Acupuncture for hot flashes? Wake Forest Baptist research shows it may help
Wake Forest Baptist Medical Center researchers say acupuncture treatments over an eight-week period can significantly reduce the number of hot flashes for about 50 percent of women.
In the Sept. 28 issue of the journal Menopause, scientists reported that about half the women in a study showed a reduction in the frequency of hot flashes while half did not.
“Women bothered by hot flashes and night sweats may want to give acupuncture a try as a relatively low-cost, low-risk treatment,” said Nancy Avis, lead author of the study and professor of public health sciences at Wake Forest School of Medicine, part of Wake Forest Baptist.She said some women have said they have some discomfort from the needle insertion during an acupuncture procedure, but it’s usually fairly mild.
“There are no long-term side effects or risks as opposed to some medications,” she said. Avis said women will know quickly if acupuncture will work for them. “Women who had a reduction in their hot flashes saw a benefit beginning after about three to four weeks of weekly treatments,” Avis said. She said that some insurance companies cover acupuncture but not all of them.
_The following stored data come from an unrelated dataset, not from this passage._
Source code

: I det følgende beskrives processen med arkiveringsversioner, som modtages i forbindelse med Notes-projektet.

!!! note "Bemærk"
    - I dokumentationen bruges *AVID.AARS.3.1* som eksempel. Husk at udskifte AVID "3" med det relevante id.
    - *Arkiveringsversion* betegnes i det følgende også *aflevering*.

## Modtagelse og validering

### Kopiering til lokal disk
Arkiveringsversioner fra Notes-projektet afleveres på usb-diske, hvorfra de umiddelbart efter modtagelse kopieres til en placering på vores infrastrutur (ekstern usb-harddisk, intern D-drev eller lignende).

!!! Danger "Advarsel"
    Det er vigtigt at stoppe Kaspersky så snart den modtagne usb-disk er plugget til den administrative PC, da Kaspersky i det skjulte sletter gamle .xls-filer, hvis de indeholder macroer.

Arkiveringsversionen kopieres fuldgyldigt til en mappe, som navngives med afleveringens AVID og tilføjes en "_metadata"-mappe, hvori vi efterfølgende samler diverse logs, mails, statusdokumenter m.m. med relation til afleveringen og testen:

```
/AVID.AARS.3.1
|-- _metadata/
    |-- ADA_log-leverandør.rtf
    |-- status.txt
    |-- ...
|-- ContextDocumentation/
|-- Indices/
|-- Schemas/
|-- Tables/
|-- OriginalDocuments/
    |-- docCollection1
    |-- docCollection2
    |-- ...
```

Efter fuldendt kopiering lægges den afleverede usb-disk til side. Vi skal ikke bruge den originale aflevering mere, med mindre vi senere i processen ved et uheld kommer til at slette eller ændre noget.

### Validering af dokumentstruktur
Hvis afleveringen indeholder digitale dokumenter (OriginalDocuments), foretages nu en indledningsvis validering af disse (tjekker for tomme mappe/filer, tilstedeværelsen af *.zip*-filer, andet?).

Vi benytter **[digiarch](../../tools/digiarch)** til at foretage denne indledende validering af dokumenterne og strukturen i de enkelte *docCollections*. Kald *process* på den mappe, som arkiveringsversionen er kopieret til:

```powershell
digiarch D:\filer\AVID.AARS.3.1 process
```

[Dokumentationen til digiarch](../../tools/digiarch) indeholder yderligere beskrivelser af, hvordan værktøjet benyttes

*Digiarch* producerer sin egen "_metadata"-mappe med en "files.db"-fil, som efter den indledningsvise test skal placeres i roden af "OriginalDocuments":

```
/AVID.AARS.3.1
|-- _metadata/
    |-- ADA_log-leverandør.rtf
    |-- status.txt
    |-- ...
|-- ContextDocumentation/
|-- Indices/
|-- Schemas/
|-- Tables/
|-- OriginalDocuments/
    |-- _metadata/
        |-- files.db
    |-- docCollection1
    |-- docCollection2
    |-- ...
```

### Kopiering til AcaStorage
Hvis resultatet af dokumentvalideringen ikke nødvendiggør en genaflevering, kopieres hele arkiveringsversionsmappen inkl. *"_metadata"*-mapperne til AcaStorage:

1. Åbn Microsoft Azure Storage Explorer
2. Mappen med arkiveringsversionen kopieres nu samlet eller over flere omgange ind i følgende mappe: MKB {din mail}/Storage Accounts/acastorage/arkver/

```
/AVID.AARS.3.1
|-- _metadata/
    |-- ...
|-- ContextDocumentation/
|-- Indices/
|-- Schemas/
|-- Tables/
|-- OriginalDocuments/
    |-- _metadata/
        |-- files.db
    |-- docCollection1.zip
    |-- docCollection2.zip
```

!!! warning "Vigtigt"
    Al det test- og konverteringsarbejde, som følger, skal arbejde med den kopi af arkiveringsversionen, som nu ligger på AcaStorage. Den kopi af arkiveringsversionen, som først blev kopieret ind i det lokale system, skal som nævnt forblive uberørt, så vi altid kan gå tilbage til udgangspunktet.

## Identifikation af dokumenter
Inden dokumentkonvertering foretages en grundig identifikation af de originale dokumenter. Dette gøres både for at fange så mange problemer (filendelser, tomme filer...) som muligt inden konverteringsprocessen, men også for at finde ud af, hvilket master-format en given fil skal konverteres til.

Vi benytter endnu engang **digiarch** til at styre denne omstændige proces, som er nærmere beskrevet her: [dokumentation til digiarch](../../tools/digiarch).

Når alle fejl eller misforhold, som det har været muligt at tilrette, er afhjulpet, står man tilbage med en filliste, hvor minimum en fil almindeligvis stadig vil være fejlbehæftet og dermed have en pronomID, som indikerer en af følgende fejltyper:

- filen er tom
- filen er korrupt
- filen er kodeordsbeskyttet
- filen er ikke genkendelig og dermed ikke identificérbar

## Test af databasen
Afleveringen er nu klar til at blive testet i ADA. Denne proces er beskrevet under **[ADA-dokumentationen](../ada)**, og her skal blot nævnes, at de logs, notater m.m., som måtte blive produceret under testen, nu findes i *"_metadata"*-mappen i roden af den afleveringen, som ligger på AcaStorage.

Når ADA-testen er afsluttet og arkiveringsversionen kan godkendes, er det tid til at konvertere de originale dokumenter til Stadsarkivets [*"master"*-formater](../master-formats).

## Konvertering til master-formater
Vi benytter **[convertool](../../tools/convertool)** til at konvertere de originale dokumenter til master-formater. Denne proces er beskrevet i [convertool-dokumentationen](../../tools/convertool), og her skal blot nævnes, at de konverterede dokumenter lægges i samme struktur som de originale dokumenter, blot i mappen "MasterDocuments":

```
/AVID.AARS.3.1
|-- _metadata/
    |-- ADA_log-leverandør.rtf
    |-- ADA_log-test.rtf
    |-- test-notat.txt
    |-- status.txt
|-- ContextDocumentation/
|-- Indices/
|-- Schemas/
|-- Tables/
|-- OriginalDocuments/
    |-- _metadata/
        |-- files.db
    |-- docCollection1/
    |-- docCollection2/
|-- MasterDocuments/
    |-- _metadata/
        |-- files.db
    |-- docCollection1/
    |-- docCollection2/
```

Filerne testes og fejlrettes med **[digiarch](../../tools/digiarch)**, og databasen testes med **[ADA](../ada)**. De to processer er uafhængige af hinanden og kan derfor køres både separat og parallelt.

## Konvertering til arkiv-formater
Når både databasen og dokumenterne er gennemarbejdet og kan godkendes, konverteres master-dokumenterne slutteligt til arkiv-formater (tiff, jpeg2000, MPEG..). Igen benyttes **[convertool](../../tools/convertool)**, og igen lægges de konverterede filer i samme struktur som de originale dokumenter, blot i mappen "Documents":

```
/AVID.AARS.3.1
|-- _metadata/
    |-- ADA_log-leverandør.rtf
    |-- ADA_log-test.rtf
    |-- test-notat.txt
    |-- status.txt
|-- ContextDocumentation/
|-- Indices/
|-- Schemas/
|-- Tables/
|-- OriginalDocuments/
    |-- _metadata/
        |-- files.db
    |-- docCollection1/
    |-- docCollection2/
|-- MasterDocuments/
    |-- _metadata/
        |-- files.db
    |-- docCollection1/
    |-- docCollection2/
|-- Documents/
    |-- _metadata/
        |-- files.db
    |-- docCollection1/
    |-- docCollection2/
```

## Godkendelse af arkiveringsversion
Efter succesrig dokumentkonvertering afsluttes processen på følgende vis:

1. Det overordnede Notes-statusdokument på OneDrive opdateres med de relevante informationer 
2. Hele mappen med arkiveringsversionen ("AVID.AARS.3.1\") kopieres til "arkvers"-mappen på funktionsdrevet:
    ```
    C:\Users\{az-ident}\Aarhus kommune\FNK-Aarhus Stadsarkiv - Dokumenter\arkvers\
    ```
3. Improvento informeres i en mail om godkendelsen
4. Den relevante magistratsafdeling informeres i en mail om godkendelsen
The National Center for Complementary and Integrative Health at the National Institutes of Health provided a nearly $1.5 million grant to fund the study that included 209 perimenopausal and postmenopausal women ages 45 to 60 who had on average at least four hot flashes or night sweats per day. The women were chosen at random to receive up to 30 acupuncture treatments within six months or to a control group.
The study recruitment began in April 2011 and the last follow-up was completed in January 2014.
Of the 170 women who received acupuncture, 11.9 percent of them had an 85 percent reduction in hot flashes by the eighth week of the study, Avis said. Forty-seven percent of the study group reported a 47 percent reduction over this same time frame. However, 37 percent showed only a minimal reduction of 9.6 percent in frequency of hot flashes, while 4 percent reported a 100 percent increase in hot flashes.
“We had hoped to identify some of the characteristics of the women who benefited from acupuncture, but like so many treatments, we could not really tell ahead of time who would benefit,” Avis said.
The researchers don’t fully know what causes hot flashes, Avis said. As a result, they don’t know exactly what would explain effective acupuncture.
“We think that something happens in the hypothalamus, in terms of regulating temperature that causes hot flashes,” she said. “Acupuncture can have an effect on that maybe through endorphins. But these are hypotheses.” She would like to do a study to try to understand why acupuncture works.
She added that hot flashes can be a problem for breast cancer survivors, especially young women, so she would like to possibly do a study on that group. “Some of them were in the study, but I’d like to focus (on) that group,” Avis said.
The study’s co-authors include Beverly Levine, Scott Isom and Timothy Morgan of Wake Forest Baptist; and Dr. Remy R. Coeytaux of Duke University School of Medicine.
Coeytaux has a financial interest in an organization involved in recruiting study subjects and administering acupuncture treatments at one of the two study sites, Wake Forest Baptist said in a release. His spouse is the primary shareholder of Chapel Hill Doctors, which is an organization that was subcontracted by Wake Forest School of Medicine as a site for subject recruitment and treatment.
Citation: Avis, N. E., Coeytaux, R. R., Isom, S., Prevette, K., & Morgan, T. (2016). Acupuncture in Menopause (AIM) study: a pragmatic, randomized controlled trial. Menopause, 23(6), 626-637.